Jessica Pineda, who will complete her high school credits and graduate in June 2013, feels her time at the Career Academy has opened up a new path for her to follow.  “I plan to go to De Anza College after graduation,” she explains. “Everyone at O’Connor Hospital has been really nice and made me feel comfortable and respected. This has given me the courage and the opportunity to find out what I want to do next.” A graduation ceremony is held every June.

Since its founding, Career Academy has welcomed more than 400 students. At least 16 have become full-time employees at O’Connor Hospital. According to Dover, this unique, innovative program offers opportunities to young members of the community who would not otherwise receive them. “This partnership reflects one of the main tenants of the core Mission and Values of O’Connor Hospital and Daughters of Charity Health System – giving back to the community,” he offers.

All placements into Career Academy are made through the San Jose Unified Student Services Department. For more information contact: Learning Options at (408) 535-6539.

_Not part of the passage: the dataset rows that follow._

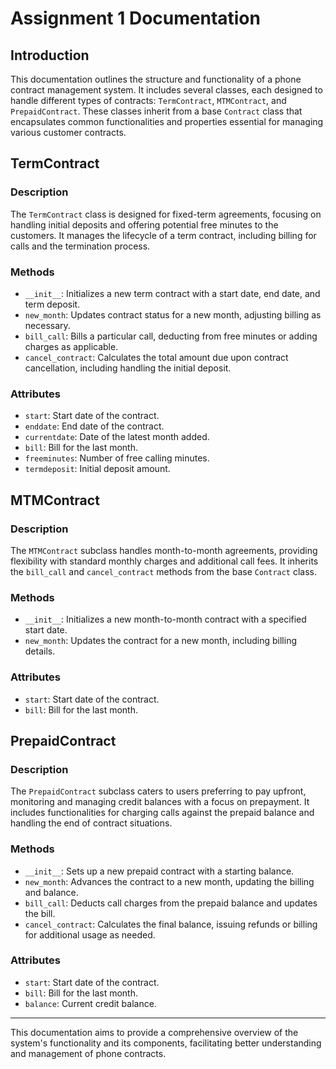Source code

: # Assignment 1 Documentation

## Introduction

This documentation outlines the structure and functionality of a phone contract management system. It includes several classes, each designed to handle different types of contracts: `TermContract`, `MTMContract`, and `PrepaidContract`. These classes inherit from a base `Contract` class that encapsulates common functionalities and properties essential for managing various customer contracts.

## TermContract

### Description
The `TermContract` class is designed for fixed-term agreements, focusing on handling initial deposits and offering potential free minutes to the customers. It manages the lifecycle of a term contract, including billing for calls and the termination process.

### Methods
- `__init__`: Initializes a new term contract with a start date, end date, and term deposit.
- `new_month`: Updates contract status for a new month, adjusting billing as necessary.
- `bill_call`: Bills a particular call, deducting from free minutes or adding charges as applicable.
- `cancel_contract`: Calculates the total amount due upon contract cancellation, including handling the initial deposit.

### Attributes
- `start`: Start date of the contract.
- `enddate`: End date of the contract.
- `currentdate`: Date of the latest month added.
- `bill`: Bill for the last month.
- `freeminutes`: Number of free calling minutes.
- `termdeposit`: Initial deposit amount.

## MTMContract

### Description
The `MTMContract` subclass handles month-to-month agreements, providing flexibility with standard monthly charges and additional call fees. It inherits the `bill_call` and `cancel_contract` methods from the base `Contract` class.

### Methods
- `__init__`: Initializes a new month-to-month contract with a specified start date.
- `new_month`: Updates the contract for a new month, including billing details.

### Attributes
- `start`: Start date of the contract.
- `bill`: Bill for the last month.

## PrepaidContract

### Description
The `PrepaidContract` subclass caters to users preferring to pay upfront, monitoring and managing credit balances with a focus on prepayment. It includes functionalities for charging calls against the prepaid balance and handling the end of contract situations.

### Methods
- `__init__`: Sets up a new prepaid contract with a starting balance.
- `new_month`: Advances the contract to a new month, updating the billing and balance.
- `bill_call`: Deducts call charges from the prepaid balance and updates the bill.
- `cancel_contract`: Calculates the final balance, issuing refunds or billing for additional usage as needed.

### Attributes
- `start`: Start date of the contract.
- `bill`: Bill for the last month.
- `balance`: Current credit balance.

---

This documentation aims to provide a comprehensive overview of the system's functionality and its components, facilitating better understanding and management of phone contracts.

About O’Connor Hospital: Located in the heart of San Jose, O’Connor Hospital is an acute care, not-for-profit, Catholic community hospital that has served Santa Clara County longer than any other hospital in the region. Key services at O’Connor include cardiology, oncology, mother-baby care, orthopedic services, vascular care, wound care and emergency services. O’Connor Hospital sponsors the Pediatric Center for Life, Parish Nursing programs, and the Stanford-affiliated Family Medicine Residency Program. O’Connor is a Joint Commission designated Primary Stroke Center and the hospital is fully accredited by The Joint Commission, the California Department of Public Health and the Center for Medicare and Medicaid Services.